→ What the task asks: The reply has to contain each record exactly as written.

[Collected data]
━━━━━━━━

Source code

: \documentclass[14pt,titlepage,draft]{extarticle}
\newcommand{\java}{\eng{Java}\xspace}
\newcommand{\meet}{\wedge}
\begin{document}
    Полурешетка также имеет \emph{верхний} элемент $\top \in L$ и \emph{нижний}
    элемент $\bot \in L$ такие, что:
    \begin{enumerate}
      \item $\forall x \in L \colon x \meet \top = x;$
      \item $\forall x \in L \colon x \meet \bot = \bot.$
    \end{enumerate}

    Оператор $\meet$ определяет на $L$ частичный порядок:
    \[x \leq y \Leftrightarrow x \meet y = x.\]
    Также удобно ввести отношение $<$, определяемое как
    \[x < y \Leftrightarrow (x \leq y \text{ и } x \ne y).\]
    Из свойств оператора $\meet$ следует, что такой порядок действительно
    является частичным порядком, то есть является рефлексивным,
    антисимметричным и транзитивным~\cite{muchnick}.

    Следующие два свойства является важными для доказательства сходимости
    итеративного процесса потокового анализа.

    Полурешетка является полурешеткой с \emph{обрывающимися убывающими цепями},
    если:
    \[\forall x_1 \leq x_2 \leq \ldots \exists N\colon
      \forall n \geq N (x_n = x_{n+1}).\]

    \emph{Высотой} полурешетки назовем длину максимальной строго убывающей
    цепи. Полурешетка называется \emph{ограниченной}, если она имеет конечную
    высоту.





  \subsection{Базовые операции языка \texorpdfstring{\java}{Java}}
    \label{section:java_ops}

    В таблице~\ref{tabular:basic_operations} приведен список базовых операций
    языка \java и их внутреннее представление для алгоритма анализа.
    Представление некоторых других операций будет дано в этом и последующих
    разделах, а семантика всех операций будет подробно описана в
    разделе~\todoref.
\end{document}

━━━━━━━━

→ Result below:
Source code

: \documentclass[14pt,titlepage,draft]{extarticle}
\newcommand{\java}{\eng{Java}\xspace}
\newcommand{\meet}{\wedge}
\begin{document}
    Полурешетка также имеет \emph{верхний} элемент $\top \in L$ и \emph{нижний}
    элемент $\bot \in L$ такие, что:
    \begin{enumerate}
      \item $\forall x \in L \colon x \meet \top = x;$
      \item $\forall x \in L \colon x \meet \bot = \bot.$
    \end{enumerate}

    Оператор $\meet$ определяет на $L$ частичный порядок:
    \[x \leq y \Leftrightarrow x \meet y = x.\]
    Также удобно ввести отношение $<$, определяемое как
    \[x < y \Leftrightarrow (x \leq y \text{ и } x \ne y).\]
    Из свойств оператора $\meet$ следует, что такой порядок действительно
    является частичным порядком, то есть является рефлексивным,
    антисимметричным и транзитивным~\cite{muchnick}.

    Следующие два свойства является важными для доказательства сходимости
    итеративного процесса потокового анализа.

    Полурешетка является полурешеткой с \emph{обрывающимися убывающими цепями},
    если:
    \[\forall x_1 \leq x_2 \leq \ldots \exists N\colon
      \forall n \geq N (x_n = x_{n+1}).\]

    \emph{Высотой} полурешетки назовем длину максимальной строго убывающей
    цепи. Полурешетка называется \emph{ограниченной}, если она имеет конечную
    высоту.





  \subsection{Базовые операции языка \texorpdfstring{\java}{Java}}
    \label{section:java_ops}

    В таблице~\ref{tabular:basic_operations} приведен список базовых операций
    языка \java и их внутреннее представление для алгоритма анализа.
    Представление некоторых других операций будет дано в этом и последующих
    разделах, а семантика всех операций будет подробно описана в
    разделе~\todoref.
\end{document}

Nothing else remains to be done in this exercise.